New Apps Keep Google Pushing Beyond SearchNew Apps Keep Google Pushing Beyond Search
Company edges toward multimedia communications platform with Google Talk offering
Google Inc. introduced two applications last week that accelerate the company's evolution from an Internet search provider to a multimedia communications company. Google Desktop 2 updates its desktop search software with new personalization features, while Google Talk is a downloadable Windows application for instant messaging and PC-to-PC voice calls.
Google Desktop 2 isn't a radical departure from its earlier iteration, but its focus on personalization reflects an expansion of Google's offerings beyond finding information to creating and sharing it. Personalization keeps Web-portal users from slipping away by adding value to the generic aspects of communication. And it also makes users more likely to avail themselves of Google's other applications and services such as Gmail, Google Maps, Google Talk, Google Video, and Blogger.
Google tries to innovate in different areas, CEO Schmidt says. |
Google Talk fills an obvious competitive gap for Google. America Online, Microsoft, and Yahoo all have instant-messaging offerings. And the software should bring more users to Gmail, since a Gmail account is needed to use it. Google Talk also represents a challenge to other IM services, since it doesn't force ads on users, unlike AOL Instant Messenger, the leading IM client.
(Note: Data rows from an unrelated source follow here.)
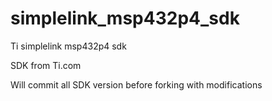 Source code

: # simplelink_msp432p4_sdk
Ti simplelink msp432p4 sdk

SDK from Ti.com

Will commit all SDK version before forking with modifications
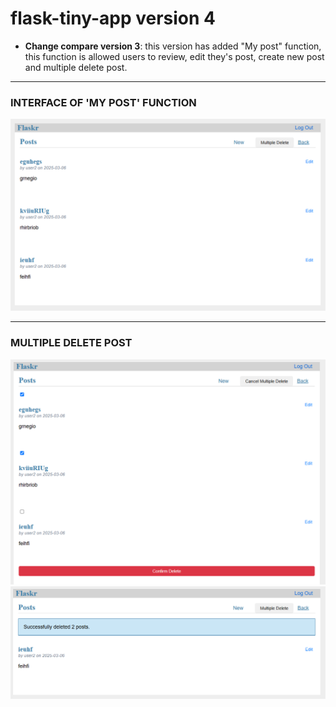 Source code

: # **flask-tiny-app version 4**

- **Change compare version 3**: this  version has added "My post" function, this function is allowed users to review, edit they's post, create new post and multiple delete post. 

----

### INTERFACE OF 'MY POST' FUNCTION
![MY POST](my_post.png)

----

### MULTIPLE DELETE POST

![MY POST](mul_del_1.png)
![MY POST](mul_del_2.png) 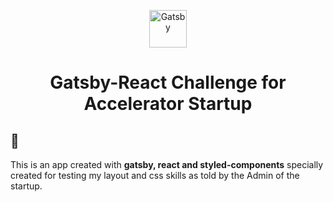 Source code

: <p align="center">
  <a href="https://www.gatsbyjs.com/?utm_source=starter&utm_medium=readme&utm_campaign=minimal-starter">
    <img alt="Gatsby" src="https://icons8.com/icon/59881/rocket" width="60" />
  </a>
</p>
<h1 align="center">
  Gatsby-React Challenge for Accelerator Startup
</h1>

## 💙

This is an app created with **gatsby, react and styled-components** specially created for testing my layout and css skills as told by the Admin of the startup.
Together, the applications help define Google's direction. "We're very careful to say we're not trying to build one thing," CEO Eric Schmidt said in an interview with information in May. "We're trying to innovate in all these interesting spaces. Every innovation is end-user tested, and, as they become more and more widely adopted, we figure out interesting things to do with them."
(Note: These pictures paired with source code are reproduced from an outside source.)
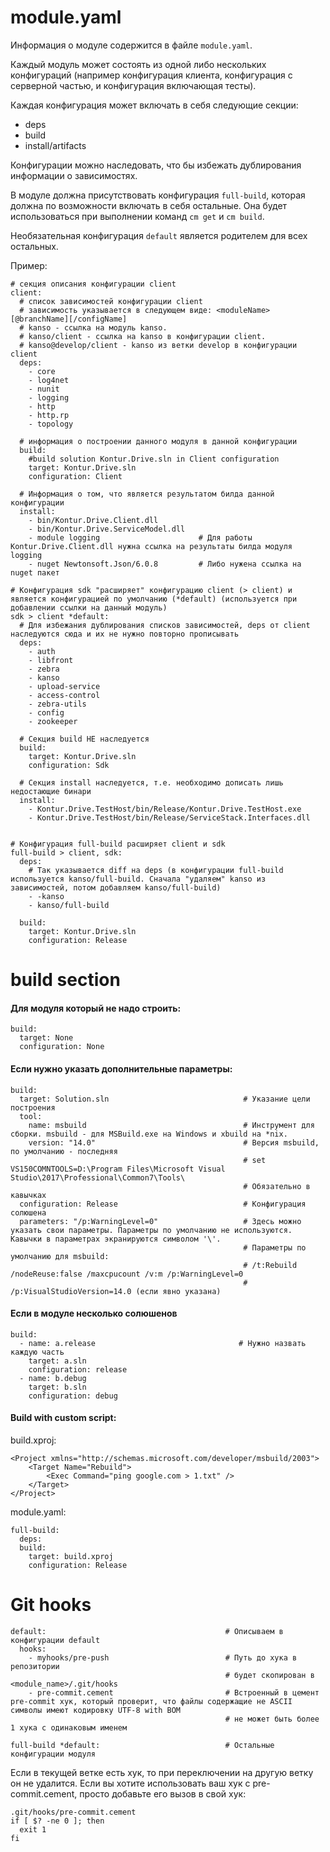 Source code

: # module.yaml
Информация о модуле содержится в файле `module.yaml`.

Каждый модуль может состоять из одной либо нескольких конфигураций (например конфигурация клиента, конфигурация с серверной частью, и конфигурация включающая тесты).

Каждая конфигурация может включать в себя следующие секции:

- deps
- build
- install/artifacts

Конфигурации можно наследовать, что бы избежать дублирования информации о зависимостях.

В модуле должна присутствовать конфигурация `full-build`, которая должна по возможности включать в себя остальные. Она будет использоваться при выполнении команд `cm get` и `cm build`.

Необязательная конфигурация `default` является родителем для всех остальных.

Пример:

	# секция описания конфигурации client
	client: 
	  # список зависимостей конфигурации client
	  # зависимость указывается в следующем виде: <moduleName>[@branchName][/configName]
	  # kanso - ссылка на модуль kanso. 
	  # kanso/client - ссылка на kanso в конфигурации client. 
	  # kanso@develop/client - kanso из ветки develop в конфигурации client
	  deps: 
	    - core
	    - log4net
	    - nunit
	    - logging
	    - http
	    - http.rp
	    - topology
	  
	  # информация о построении данного модуля в данной конфигурации
	  build:
		#build solution Kontur.Drive.sln in Client configuration
	    target: Kontur.Drive.sln
	    configuration: Client	   

	  # Информация о том, что является результатом билда данной конфигурации
	  install:
	    - bin/Kontur.Drive.Client.dll
	    - bin/Kontur.Drive.ServiceModel.dll
	    - module logging                      # Для работы Kontur.Drive.Client.dll нужна ссылка на результаты билда модуля logging
	    - nuget Newtonsoft.Json/6.0.8         # Либо нужена ссылка на nuget пакет
	  
	# Конфигурация sdk "расширяет" конфигурацию client (> client) и является конфигурацией по умолчанию (*default) (используется при добавлении ссылки на данный модуль)
	sdk > client *default:
	  # Для избежания дублирования списков зависимостей, deps от client наследуются сюда и их не нужно повторно прописывать
	  deps:
	    - auth
	    - libfront
	    - zebra
	    - kanso
	    - upload-service
	    - access-control
	    - zebra-utils
	    - config
	    - zookeeper
	  
	  # Секция build НЕ наследуется
	  build:
	    target: Kontur.Drive.sln
	    configuration: Sdk
	  
	  # Секция install наследуется, т.е. необходимо дописать лишь недостающие бинари
	  install:
	    - Kontur.Drive.TestHost/bin/Release/Kontur.Drive.TestHost.exe
	    - Kontur.Drive.TestHost/bin/Release/ServiceStack.Interfaces.dll
	  
	  
	# Конфигурация full-build расширяет client и sdk
	full-build > client, sdk:
	  deps:
	    # Так указывается diff на deps (в конфигурации full-build используется kanso/full-build. Сначала "удаляем" kanso из зависимостей, потом добавляем kanso/full-build)
	    - -kanso
	    - kanso/full-build
	 
	  build:
	    target: Kontur.Drive.sln
	    configuration: Release


# build section

#### Для модуля который не надо строить:

	build:
	  target: None
	  configuration: None

#### Если нужно указать дополнительные параметры:
	
	build:                                             
	  target: Solution.sln                              # Указание цели построения
	  tool:                                        
	    name: msbuild                                   # Инструмент для сборки. msbuild - для MSBuild.exe на Windows и xbuild на *nix.
	    version: "14.0"                                 # Версия msbuild, по умолчанию - последняя
	                                                    # set VS150COMNTOOLS=D:\Program Files\Microsoft Visual Studio\2017\Professional\Common7\Tools\
	                                                    # Обязательно в кавычках
	  configuration: Release                            # Конфигурация солюшена
	  parameters: "/p:WarningLevel=0"                   # Здесь можно указать свои параметры. Параметры по умолчанию не используются. Кавычки в параметрах экранируются символом '\'.
	                                                    # Параметры по умолчанию для msbuild:
	                                                    # /t:Rebuild /nodeReuse:false /maxcpucount /v:m /p:WarningLevel=0
	                                                    # /p:VisualStudioVersion=14.0 (если явно указана)


#### Если в модуле несколько солюшенов
	
	build:
	  - name: a.release                                # Нужно назвать каждую часть
	    target: a.sln
	    configuration: release
	  - name: b.debug
	    target: b.sln
	    configuration: debug

#### Build with custom script:

build.xproj:

	<Project xmlns="http://schemas.microsoft.com/developer/msbuild/2003">
	    <Target Name="Rebuild">
	        <Exec Command="ping google.com > 1.txt" />
	    </Target>
	</Project>

module.yaml:

	full-build:
	  deps:
	  build:
	    target: build.xproj
	    configuration: Release

# Git hooks
	
	default:                                        # Описываем в конфигурации default
	  hooks:
	    - myhooks/pre-push                          # Путь до хука в репозитории
	                                                # будет скопирован в <module_name>/.git/hooks
	    - pre-commit.cement                         # Встроенный в цемент pre-commit хук, который проверит, что файлы содержащие не ASCII символы имеют кодировку UTF-8 with BOM
	                                                # не может быть более 1 хука с одинаковым именем
	  
	full-build *default:                            # Остальные конфигурации модуля


Если в текущей ветке есть хук, то при переключении на другую ветку он не удалится.
Если вы хотите использовать ваш хук с pre-commit.cement, просто добавьте его вызов в свой хук:

	.git/hooks/pre-commit.cement
	if [ $? -ne 0 ]; then
	  exit 1
	fi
That may work well for Google's engineers, but investors are eager to see a management plan to diversify its revenue stream beyond online advertising. So far, the plan has looked a lot like throwing products and services at the network and seeing which ones stick.
Google Talk lays the groundwork for Google to move beyond the Internet and onto the telephone network. Google Talk can handle only PC-to-PC voice calls, but if it added the functions of an Internet telephony company such as Skype Technologies SA--by acquisition, partnership, or in-house development--it could quickly let Internet callers reach beyond computers to telephones.
It seems likely that Google harbors telecom ambitions. In January, the company said it was seeking a strategic negotiator with experience in "identification, selection, and negotiation of dark-fiber contracts both in metropolitan areas and over long distances as part of the development of a global backbone network." It has resources; with almost $3 billion in cash, Google plans to raise $4 billion more in a second stock offering.
Google also is committed to open standards and interoperability with other networks, says Georges Harik, director of product management. Other consumer IM networks --AOL, Microsoft, and Yahoo--have shunned interoperability as a threat to revenue and platform control, says JupiterResearch analyst Joe Wilcox. Microsoft, for example, makes money by selling customized IM avatars, he says, and Microsoft and Yahoo tie their music services to their IM clients.
The wild card is whether Google's adoption of the XMPP/Jabber open-standard protocol for its IM network creates an infrastructure that offers revenue opportunities for third-party developers. Assuming a significant user base for Google's IM network, independent developers may add enough cool features to Google's platform that other IM players decide they want in on the open-standard protocol.